Wiele nastoletnich osób w Wielkiej Brytanii, które są niepełnosprawne lub mają choroby nieuleczalne, po ukończeniu 16. roku życia traci zasiłki dla niepełnosprawnych.
Z analizy przeprowadzonej przez BBC wynika, że prawie jedna trzecia osób, które otrzymywały zasiłek dla niepełnosprawnych w dzieciństwie (Disability Living Allowance – DLA), spotkała się z odrzuceniem wniosku o zasiłek dla dorosłych, Personal Independence Payment (PIP).
Po 16. roku życia tracą zasiłki dla niepełnosprawnych
Rząd Partii Pracy planuje przeprowadzić reformę systemu zasiłków. Premier, Keir Starmer powiedział niedawno, że obecny system jest „niedostosowany i niesprawiedliwy” wobec świadczeniobiorców.
Dowodem na to są chociażby niedawno ujawnione dane dotyczące odrzucania przez system wielu wniosków o zasiłki dla niepełnosprawnych młodych ludzi po 16. roku życia.
Organizacja charytatywna Scope zajmująca się osobami niepełnosprawnymi stwierdziła, że do odrzuceń wniosków przyczynił się „skomplikowany, konfrontacyjny i trudny w obsłudze” system.

Najczęściej odrzucane wnioski
Z danych wynika, że najczęściej odrzucanymi wnioskami są te, które dotyczą osób chorujących np. na cukrzycę lub astmę. Ze względu na to, że choroby te teoretycznie skuteczniej można leczyć u osoby dorosłej niż u dziecka.
Niestety wśród tych, których wnioski odrzucono od czasu wprowadzenia PIP w 2013 roku, są tysiące osób żyjących z chorobami zmieniającymi życie. Czyli z rakiem, ślepotą, psychozą, głuchotą i padaczką.
Problemem jest wiek
Jedną z 124 000 osób, której wniosek o zasiłek dla niepełnosprawnych po 16. roku życia odrzucono, była Holly Crouch. Powiedziała, że po decyzji Ministerstwa Pracy i Emerytur poczuła się tak, jakby była „ciężarem”. Dodała też:
– Tak naprawdę w całej sytuacji nie zmieniło się nic oprócz mojego wieku.
Odmówiono jej przyznania PIP, gdy składała wniosek jako nastolatka. Mimo przedstawienia dokumentacji medycznej od specjalistów dotyczącej jej epilepsji.
Holly Crouch powiedziała, że Ministerstwo Pracy i Emerytur zdecydowało, że nie potrzebuje już wsparcia.

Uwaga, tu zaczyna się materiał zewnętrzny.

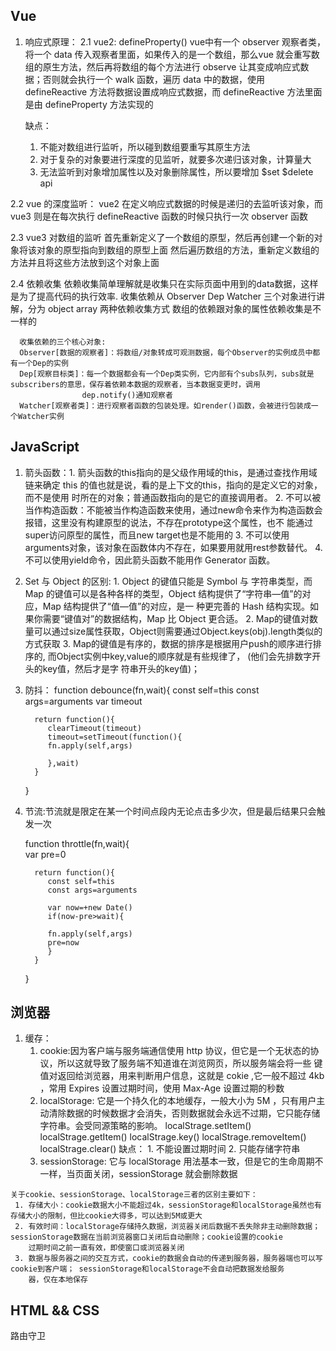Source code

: ## Vue 

1. 响应式原理：
  2.1 vue2: defineProperty()
      vue中有一个 observer 观察者类，将一个 data 传入观察者里面，如果传入的是一个数组，那么vue 就会重写数组的原生方法，然后再将数组的每个方法进行 observe
      让其变成响应式数据；否则就会执行一个 walk 函数，遍历 data 中的数据，使用 defineReactive 方法将数据设置成响应式数据，而 defineReactive 方法里面是由
      defineProperty 方法实现的

   缺点：
      1. 不能对数组进行监听，所以碰到数组要重写其原生方法
      2. 对于复杂的对象要进行深度的见监听，就要多次递归该对象，计算量大
      3. 无法监听到对象增加属性以及对象删除属性，所以要增加 $set $delete api

  2.2 vue 的深度监听：
      vue2 在定义响应式数据的时候是递归的去监听该对象，而 vue3 则是在每次执行 defineReactive 函数的时候只执行一次 observer 函数

  2.3 vue3 对数组的监听
      首先重新定义了一个数组的原型，然后再创建一个新的对象将该对象的原型指向到数组的原型上面
      然后遍历数组的方法，重新定义数组的方法并且将这些方法放到这个对象上面

  2.4 依赖收集
      依赖收集简单理解就是收集只在实际页面中用到的data数据，这样是为了提高代码的执行效率.
      收集依赖从 Observer Dep Watcher 三个对象进行讲解，分为 object array 两种依赖收集方式
      数组的依赖跟对象的属性依赖收集是不一样的
  
      收集依赖的三个核心对象: 
      Observer[数据的观察者]：将数组/对象转成可观测数据，每个Observer的实例成员中都有一个Dep的实例
      Dep[观察目标类]：每一个数据都会有一个Dep类实例，它内部有个subs队列，subs就是subscribers的意思，保存着依赖本数据的观察者，当本数据变更时，调用 
                    dep.notify()通知观察者
      Watcher[观察者类]：进行观察者函数的包装处理。如render()函数，会被进行包装成一个Watcher实例


  ## JavaScript
   1. 箭头函数：1. 箭头函数的this指向的是父级作用域的this，是通过查找作用域链来确定 this 的值也就是说，看的是上下文的this，指向的是定义它的对象，而不是使用 
                  时所在的对象；普通函数指向的是它的直接调用者。
               2. 不可以被当作构造函数：不能被当作构造函数来使用，通过new命令来作为构造函数会报错，这里没有构建原型的说法，不存在prototype这个属性，也不 
                  能通过super访问原型的属性，而且new target也是不能用的
               3. 不可以使用arguments对象，该对象在函数体内不存在，如果要用就用rest参数替代。
               4. 不可以使用yield命令，因此箭头函数不能用作 Generator 函数。

   2. Set 与 Object 的区别:
     1. Object 的键值只能是 Symbol 与 字符串类型，而 Map 的键值可以是各种各样的类型，Object 结构提供了“字符串—值”的对应，Map 结构提供了“值—值”的对应，是一 
        种更完善的 Hash 结构实现。如果你需要“键值对”的数据结构，Map 比 Object 更合适。
     2. Map的键值对数量可以通过size属性获取，Object则需要通过Object.keys(obj).length类似的方式获取
     3. Map的键值是有序的，数据的排序是根据用户push的顺序进行排序的, 而Object实例中key,value的顺序就是有些规律了， (他们会先排数字开头的key值，然后才是字 
        符串开头的key值)；

   3. 防抖：
      function debounce(fn,wait){
            const self=this
            const args=arguments
            var timeout

            return function(){
               clearTimeout(timeout)
               timeout=setTimeout(function(){
               fn.apply(self,args)

               },wait)
            }
         }
   4. 节流:节流就是限定在某一个时间点段内无论点击多少次，但是最后结果只会触发一次

       function throttle(fn,wait){  
               var pre=0

            return function(){
               const self=this
               const args=arguments

               var now=+new Date()
               if(now-pre>wait){

               fn.apply(self,args)
               pre=now
               }
            }
         }   

  ## 浏览器
  1. 缓存：
     1. cookie:因为客户端与服务端通信使用 http 协议，但它是一个无状态的协议，所以这就导致了服务端不知道谁在浏览网页，所以服务端会将一些
        键值对返回给浏览器，用来判断用户信息，这就是 cokie ,它一般不超过 4kb ，常用 Expires 设置过期时间，使用 Max-Age 设置过期的秒数
     2. localStorage: 它是一个持久化的本地缓存，一般大小为 5M ，只有用户主动清除数据的时候数据才会消失，否则数据就会永远不过期，它只能存储
        字符串。会受同源策略的影响。
        localStrage.setItem()
        localStrage.getItem()
        localStrage.key()
        localStrage.removeItem()
        localStrage.clear()
     缺点：  1. 不能设置过期时间
             2. 只能存储字符串
      3. sessionStorage: 它与 localStorage 用法基本一致，但是它的生命周期不一样，当页面关闭，sessionStorage 就会删除数据
    
    关于cookie、sessionStorage、localStorage三者的区别主要如下：
     1. 存储大小：cookie数据大小不能超过4k，sessionStorage和localStorage虽然也有存储大小的限制，但比cookie大得多，可以达到5M或更大
     2. 有效时间：localStorage存储持久数据，浏览器关闭后数据不丢失除非主动删除数据； sessionStorage数据在当前浏览器窗口关闭后自动删除；cookie设置的cookie 
        过期时间之前一直有效，即使窗口或浏览器关闭
     3. 数据与服务器之间的交互方式，cookie的数据会自动的传递到服务器，服务器端也可以写cookie到客户端； sessionStorage和localStorage不会自动把数据发给服务 
        器，仅在本地保存

  ## HTML && CSS


  路由守卫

A powodem było to, że od kilku tygodni nie miała ataku. Następnie rodzicom Holly przestano wypłacać zasiłek opiekuńczy, mimo że nadal zapewniają jej opiekę.

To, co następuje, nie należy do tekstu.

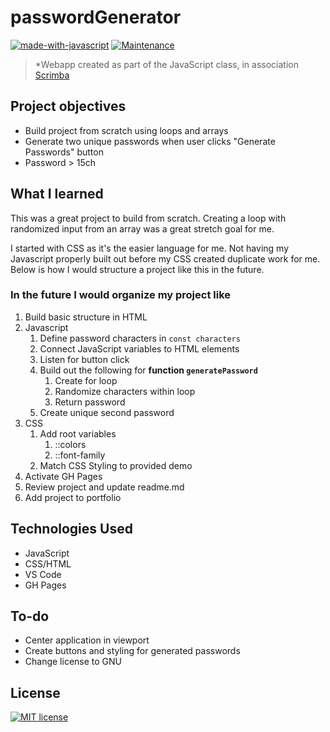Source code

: # passwordGenerator

[![made-with-javascript](https://img.shields.io/badge/Made%20with-JavaScript-1f425f.svg)](https://www.javascript.com) [![Maintenance](https://img.shields.io/badge/Maintained%3F-no-red.svg)](https://bitbucket.org/lbesson/ansi-colors) 

> *Webapp created as part of the JavaScript class, in association [Scrimba](https://scrimba.com/learn/learnjavascript)

## Project objectives

- Build project from scratch using loops and arrays
- Generate two unique passwords when user clicks "Generate Passwords" button 
- Password > 15ch

## What I learned

This was a great project to build from scratch. Creating a loop with randomized input from an array was a great stretch goal for me. 

I started with CSS as it's the easier language for me. Not having my Javascript properly built out before my CSS created duplicate work for me.  Below is how I would structure a project like this in the future.

### In the future I would organize my project like

1. Build basic structure in HTML
2. Javascript
	1. Define password characters in `const characters`
	2. Connect JavaScript variables to HTML elements
	3. Listen for button click
	4. Build out the following for **function `generatePassword`**
		1. Create for loop
		2. Randomize characters within loop
		3. Return password
	5. Create unique second password
3. CSS
	1. Add root variables
		1.  ::colors
		2. ::font-family
	2. Match CSS Styling to provided demo
4. Activate GH Pages
5. Review project and update readme.md
6. Add project to portfolio


## Technologies Used

- JavaScript
- CSS/HTML
- VS Code
- GH Pages


## To-do

- Center application in viewport
- Create buttons and styling for generated passwords
- Change license to GNU

## License

[![MIT license](https://img.shields.io/badge/License-MIT-blue.svg)](https://lbesson.mit-license.org/)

21-latka z East Sussex powiedziała:
– Mój stan nie poprawił się magicznie i nie udaję tego. Odebrano mi zasiłek tak szybko, a ja poczułam się zaniedbana i jakby mi nie wierzono. Było mi trudno z tym sobie poradzić.
Ponadto Holly powiedziała, że straciła trzy prace z powodu swojej epilepsji.

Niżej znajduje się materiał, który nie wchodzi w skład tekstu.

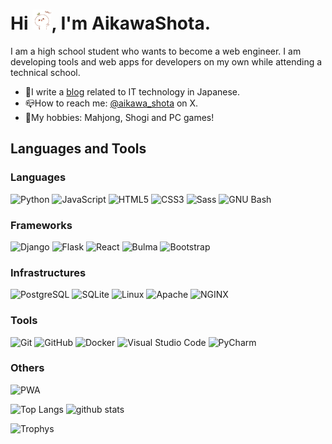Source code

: # Hi <img height="32px" alt="hello" src="./img/hello.gif">, I'm AikawaShota.

I am a high school student who wants to become a web engineer.
I am developing tools and web apps for developers on my own while attending a technical school.

- 📒I write a [blog](https://mesekit.com) related to IT technology in Japanese.
- 📪How to reach me: [@aikawa_shota](https://twitter.com/aikawa_shota) on X.
- 💖My hobbies: Mahjong, Shogi and PC games!

## Languages and Tools
### Languages
<p style="display: inline">
    <img src="https://img.shields.io/badge/-Python-3776AB.svg?logo=Python&style=for-the-badge&logoColor=fff" alt="Python">
    <img src="https://img.shields.io/badge/-JavaScript-F7DF1E.svg?logo=JavaScript&style=for-the-badge&logoColor=000" alt="JavaScript">
    <img src="https://img.shields.io/badge/-HTML5-E34F26.svg?logo=HTML5&style=for-the-badge&logoColor=fff" alt="HTML5">
    <img src="https://img.shields.io/badge/-CSS3-1572B6.svg?logo=CSS3&style=for-the-badge&logoColor=fff" alt="CSS3">
    <img src="https://img.shields.io/badge/-Sass-CC6699.svg?logo=Sass&style=for-the-badge&logoColor=fff" alt="Sass">
    <img src="https://img.shields.io/badge/-GNU Bash-4EAA25.svg?logo=GNU Bash&style=for-the-badge&logoColor=fff" alt="GNU Bash">
</p>

### Frameworks
<p style="display: inline">
    <img src="https://img.shields.io/badge/-Django-092E20.svg?logo=Django&style=for-the-badge&logoColor=fff" alt="Django">
    <img src="https://img.shields.io/badge/-Flask-000.svg?logo=Flask&style=for-the-badge&logoColor=fff" alt="Flask">
    <img src="https://img.shields.io/badge/-React-61DAFB.svg?logo=React&style=for-the-badge&logoColor=000" alt="React">
    <img src="https://img.shields.io/badge/-Bulma-00D1B2.svg?logo=Bulma&style=for-the-badge&logoColor=fff" alt="Bulma">
    <img src="https://img.shields.io/badge/-Bootstrap-7952B3.svg?logo=Bootstrap&style=for-the-badge&logoColor=fff" alt="Bootstrap">
</p>

### Infrastructures
<p style="display: inline">
    <img src="https://img.shields.io/badge/-PostgreSQL-4169E1.svg?logo=PostgreSQL&style=for-the-badge&logoColor=fff" alt="PostgreSQL">
    <img src="https://img.shields.io/badge/-SQLite-003B57.svg?logo=SQLite&style=for-the-badge&logoColor=fff" alt="SQLite">
    <img src="https://img.shields.io/badge/-Linux-FCC624.svg?logo=Linux&style=for-the-badge&logoColor=000" alt="Linux">
    <img src="https://img.shields.io/badge/-Apache-D22128.svg?logo=Apache&style=for-the-badge&logoColor=fff" alt="Apache">
    <img src="https://img.shields.io/badge/-NGINX-009639.svg?logo=NGINX&style=for-the-badge&logoColor=fff" alt="NGINX">
</p>

### Tools
<p style="display: inline">
    <img src="https://img.shields.io/badge/-Git-F05032.svg?logo=Git&style=for-the-badge&logoColor=fff" alt="Git">
    <img src="https://img.shields.io/badge/-GitHub-181717.svg?logo=GitHub&style=for-the-badge&logoColor=fff" alt="GitHub">
    <img src="https://img.shields.io/badge/-Docker-2496ED.svg?logo=Docker&style=for-the-badge&logoColor=fff" alt="Docker">
    <img src="https://img.shields.io/badge/-Visual Studio Code-007ACC.svg?logo=Visual Studio Code&style=for-the-badge&logoColor=fff" alt="Visual Studio Code">
    <img src="https://img.shields.io/badge/-PyCharm-000.svg?logo=PyCharm&style=for-the-badge&logoColor=fff" alt="PyCharm">
</p>

### Others
<p style="display: inline">
    <img src="https://img.shields.io/badge/-PWA-5A0FC8.svg?logo=PWA&style=for-the-badge&logoColor=fff" alt="PWA">
</p>

<p align="left">
    <img alt="Top Langs" src="https://github-readme-stats.vercel.app/api/top-langs/?username=AikawaShota&theme=github_dark&show_icons=true">
    <img alt="github stats" src="https://github-readme-stats.vercel.app/api?username=AikawaShota&theme=github_dark&show_icons=true">
</p>

<img alt="Trophys" height="300px" src="https://github-profile-trophy.vercel.app/?username=AikawaShota&theme=darkhub&column=4">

– Nigdy nie poczuję się w pełni dorosła, ponieważ nie mogę robić rzeczy, które wszyscy inni potrafią, jak prowadzenie samochodu czy praca. Moi rodzice muszą być nawet przy mnie, gdy biorę prysznic. Czy gotuję wodę w czajniku, bo mogłabym wtedy też dostać ataku – dodała.